The United States is in a phase where it is one of the most affluent nations on the planet (although, as I noted, how you determine this matters) yet enough of the populace feels do deprived of basic necessities that they have lost all sense of the values that they claim the country to be about. (Well, until a criticism is leveled, anyway.) Human beings are not typically brave unto the point of needless destruction - and we live in a media and political environment that is eager to tell us that said destruction is always just around the corner. Rather than say: "Where we are is good, but I have a plan to make it better," the common political message is one of: "We stand at the brink of destruction, and I will do what needs to be done to save us." And that ethos of "doing what needs to be done" often drives us to ignore what we claim to stand for. Because while ideals are all fine and good, the moment they threaten to become a "suicide pact," they must be abandoned. And we are quick to see other people living up to their ideals as a knife poised to slit our own throats.
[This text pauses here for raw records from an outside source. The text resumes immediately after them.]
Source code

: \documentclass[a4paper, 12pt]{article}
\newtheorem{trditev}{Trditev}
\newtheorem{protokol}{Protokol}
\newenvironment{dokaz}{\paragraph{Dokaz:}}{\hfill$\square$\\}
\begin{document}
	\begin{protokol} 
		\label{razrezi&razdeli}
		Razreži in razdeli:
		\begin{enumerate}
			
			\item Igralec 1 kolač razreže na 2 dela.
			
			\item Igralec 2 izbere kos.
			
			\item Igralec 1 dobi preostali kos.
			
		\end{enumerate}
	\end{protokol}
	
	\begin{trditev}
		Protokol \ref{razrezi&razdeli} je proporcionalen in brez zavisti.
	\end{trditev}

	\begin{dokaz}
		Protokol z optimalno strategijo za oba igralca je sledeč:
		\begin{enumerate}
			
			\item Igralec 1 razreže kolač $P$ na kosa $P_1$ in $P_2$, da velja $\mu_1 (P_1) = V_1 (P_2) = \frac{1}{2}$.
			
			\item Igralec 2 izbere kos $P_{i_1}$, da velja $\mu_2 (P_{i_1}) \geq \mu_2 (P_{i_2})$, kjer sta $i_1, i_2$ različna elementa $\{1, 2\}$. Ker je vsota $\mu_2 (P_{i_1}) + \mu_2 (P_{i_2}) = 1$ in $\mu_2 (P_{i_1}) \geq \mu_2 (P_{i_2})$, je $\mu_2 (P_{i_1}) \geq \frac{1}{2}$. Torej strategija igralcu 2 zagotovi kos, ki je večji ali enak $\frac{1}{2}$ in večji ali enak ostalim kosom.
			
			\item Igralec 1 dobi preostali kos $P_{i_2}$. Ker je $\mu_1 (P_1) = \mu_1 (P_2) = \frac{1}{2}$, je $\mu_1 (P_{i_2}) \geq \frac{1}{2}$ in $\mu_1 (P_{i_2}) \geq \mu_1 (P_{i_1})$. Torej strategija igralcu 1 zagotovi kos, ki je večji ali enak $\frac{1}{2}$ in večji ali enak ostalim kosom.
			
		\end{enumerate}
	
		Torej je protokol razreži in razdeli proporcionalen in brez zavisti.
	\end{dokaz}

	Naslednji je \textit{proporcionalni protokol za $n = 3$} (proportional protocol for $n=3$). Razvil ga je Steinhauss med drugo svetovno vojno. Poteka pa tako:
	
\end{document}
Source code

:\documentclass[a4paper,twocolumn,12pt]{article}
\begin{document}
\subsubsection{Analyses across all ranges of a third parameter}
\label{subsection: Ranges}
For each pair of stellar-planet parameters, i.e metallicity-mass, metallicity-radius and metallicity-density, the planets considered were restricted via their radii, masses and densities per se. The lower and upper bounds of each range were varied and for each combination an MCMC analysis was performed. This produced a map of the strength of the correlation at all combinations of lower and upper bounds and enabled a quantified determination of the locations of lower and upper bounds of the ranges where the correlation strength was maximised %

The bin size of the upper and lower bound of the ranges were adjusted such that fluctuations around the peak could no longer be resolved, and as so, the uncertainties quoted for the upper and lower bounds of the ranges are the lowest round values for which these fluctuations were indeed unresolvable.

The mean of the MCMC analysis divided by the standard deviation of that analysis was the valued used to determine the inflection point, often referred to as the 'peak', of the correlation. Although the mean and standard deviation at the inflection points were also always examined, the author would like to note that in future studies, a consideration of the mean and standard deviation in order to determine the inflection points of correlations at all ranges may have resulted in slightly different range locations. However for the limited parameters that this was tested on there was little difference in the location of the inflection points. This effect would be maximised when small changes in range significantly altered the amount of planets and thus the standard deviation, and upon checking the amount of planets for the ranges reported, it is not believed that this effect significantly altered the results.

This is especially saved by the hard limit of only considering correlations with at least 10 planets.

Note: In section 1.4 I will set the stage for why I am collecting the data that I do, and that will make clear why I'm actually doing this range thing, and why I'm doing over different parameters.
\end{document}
One thing that I have noticed from all corners of the political spectrum is a lack of faith in the power of creation. Everyone who I have encountered who feels that Americans live at an unacceptable level of deprivation espouses a solution that calls for finding the people who have what we need, and taking it from them - whether it's redistributing the ill-gotten gains of the very wealthy, locking the world's poor out of domestic markets to protect jobs (and extract higher prices from captive customers) or "fighting terrorists there so we don't have to fight them here," we understand that it easier to take wealth, opportunities for employment and even peace from others rather than work to create more of these things for ourselves. We are at a level were we have just enough to realize that we want so much more, and are at a loss to know where to find it.

Freedom requires, to a degree, that one see the best things in life as effectively infinite. Accordingly, we cannot be free in all things - some resources have limits, and pretending that they don't is a recipe for disaster. But living in a world in which we view everything as critically constrained can be just as catastrophic - because we loose sight of not only how to create enough for ourselves, but we lose any willingness we had to share what we have with others. And whether it's Latin Americans risking their lives to cross the border for work, Russia looking to carve up the Ukraine or Islamic radicals resorting to mass murder for a nation of their own many of the problems that we see coming from outside of our own borders are caused by others' sense of their own critical deprivation.

Yes, I understand that I'm asking the United States to be better than others are. Call that bigotry, privilege or whatever you will. But it can also be called walking the walk, since we talk the talk.